This is optimization as the Short URL service only needs to call the Key Generation Service only when it has exhausted all its 64 keys. So there will be one call from the Short URL service to the Key Generation Service for generating 64 short URLs
Let’s now see the points for the KGS service
- Database Schema
- Which database to use
- How to resolve concurrency issues
- How to recover key_prefix
- What happens if the key ranges are getting exhausted
- What if the short URL never expires
- Is not KGS service a single point of failure?
Database Schema
There will just be a single table that will store the range of keys i.e prefix. Below will be the fields in the table
- key_prefix
- key_length – It will always be 6 for now. These fields exist if we need 7 length keys in any scenario
- used – If this is true then the key prefix is currently in use. If false then it is free to be used
- created
- updated
Which Database to Use
We don’t have any ACID requirements so we can use the No SQL database. Also, we might have very large data to save as well so No SQL might be better suited. This system will be a write-heavy as well as a read-heavy system. So we can use Cassandra Database here. We can do the capacity estimates of the DB and based on that we can decide on the number of shards we want to have. Each of the shards would be properly replicated as well
There is one more optimization we can do here to improve the latency. We can refill free key ranges in the cache and the KGS service can directly pick from there instead of going to the database every time.
How to resolve concurrency issues
It could very well happen that two requests see the same prefix or range as free. Since there are multiple servers reading from the key DB simultaneously we might have a scenario where two or more servers read the same key as free from the key DB. There are two ways to resolve the concurrency issues we just mentioned
- Two or more servers read the same key but only one server will be able to mark that key_prefix as used in the database. Concurrency is at DB level that is each row is locked before being updated and we can leverage that here. Db will return back to the server whether any record was updated or not. If the record was not updated then the server can fetch a new key. If the record was updated then that server has got the right key.
- The other option is to use a transaction that does Find and Update in one transaction. Each Find and Update will return a unique key_prefix every time. This is probably not a recommended option because of the load it puts on the database
How to recover key_prefix
Tiny URL service once it has exhausted the range of keys, then it will enter that range into another table from which it can be recovered and put back as free after 2 weeks. We know for sure that after two weeks the keys will be free as we have an expiry of two weeks
What happens if the key ranges are getting exhausted
This will be an unexpected condition. There will be a background worker that will check if the key ranges are getting exhausted. If yes then it can generate ranges for 7 length keys. But how it will know if the key ranges are getting exhausted. For keeping a rough count there could be another table that will store the user count of used keys.
- Whenever any range is allotted by the KGS to Tiny URL service it will publish a message that will be picked by a synchronous worker that is going to decrease the count of used keys by 1.
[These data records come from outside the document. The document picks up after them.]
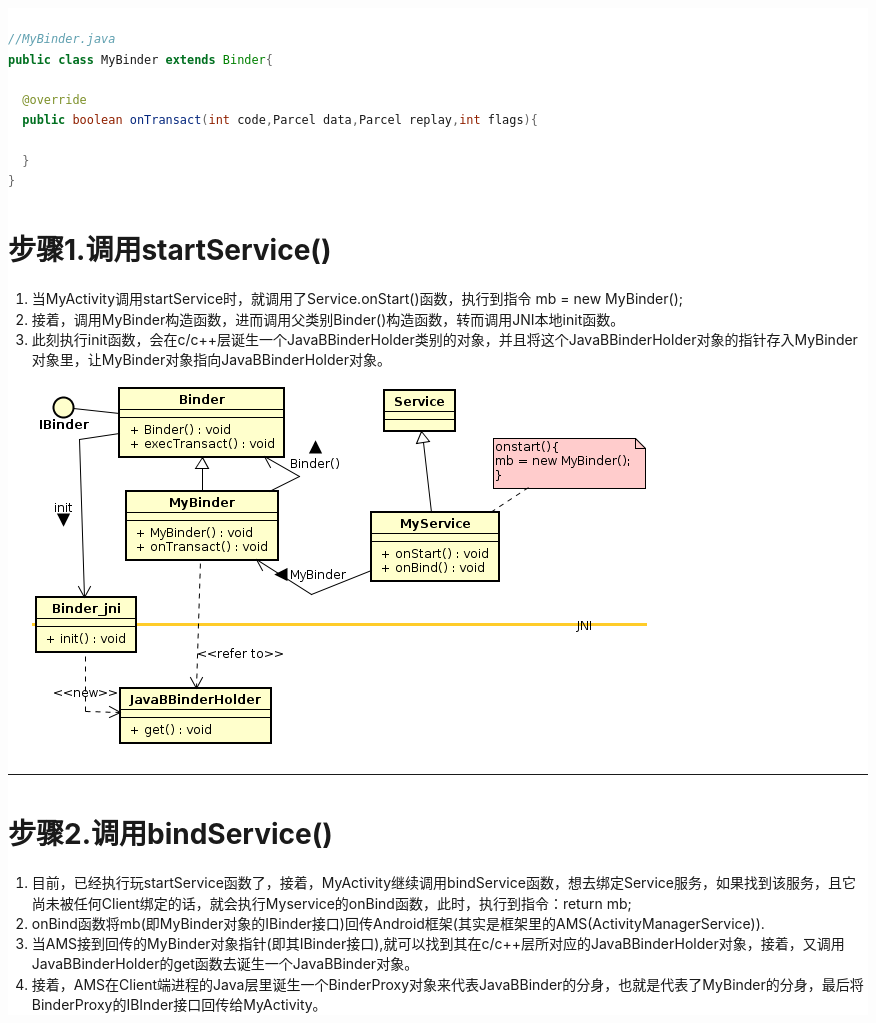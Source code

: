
 ```java

//MyBinder.java
public class MyBinder extends Binder{

  @override
  public boolean onTransact(int code,Parcel data,Parcel replay,int flags){

  }
}

```

# 步骤1.调用startService()  
1. 当MyActivity调用startService时，就调用了Service.onStart()函数，执行到指令 mb = new MyBinder();  
2. 接着，调用MyBinder构造函数，进而调用父类别Binder()构造函数，转而调用JNI本地init函数。  
3. 此刻执行init函数，会在c/c++层诞生一个JavaBBinderHolder类别的对象，并且将这个JavaBBinderHolder对象的指针存入MyBinder对象里，让MyBinder对象指向JavaBBinderHolder对象。
![](0105.png)

---
# 步骤2.调用bindService()
1. 目前，已经执行玩startService函数了，接着，MyActivity继续调用bindService函数，想去绑定Service服务，如果找到该服务，且它尚未被任何Client绑定的话，就会执行Myservice的onBind函数，此时，执行到指令：return mb;  
2. onBind函数将mb(即MyBinder对象的IBinder接口)回传Android框架(其实是框架里的AMS(ActivityManagerService)).  
3. 当AMS接到回传的MyBinder对象指针(即其IBinder接口),就可以找到其在c/c++层所对应的JavaBBinderHolder对象，接着，又调用JavaBBinderHolder的get函数去诞生一个JavaBBinder对象。  
4. 接着，AMS在Client端进程的Java层里诞生一个BinderProxy对象来代表JavaBBinder的分身，也就是代表了MyBinder的分身，最后将BinderProxy的IBInder接口回传给MyActivity。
- Similarly, whenever a range is free we can increment this counter.
What if the short URL never expires
It is easy to extend the above service to serve URLs that never expire.
- Just that our short string will not be limited to 6 length characters. We can use 7 lengths, 8 length characters, or even 9 lengths as the need arises.
- There will be no key recovery service
- Once a key_range has been allotted we can remove it from the key DB as it is never meant to be freed or recovered
Is not KGS service a single point of failure?
To prevent it we will have proper replication of the key database. Also, there will be multiple app servers for the service itself. We will also have proper autoscaling set up. We can also have Disaster Management
Other common components
Other common components could be
- User Service – It holds the user profile information.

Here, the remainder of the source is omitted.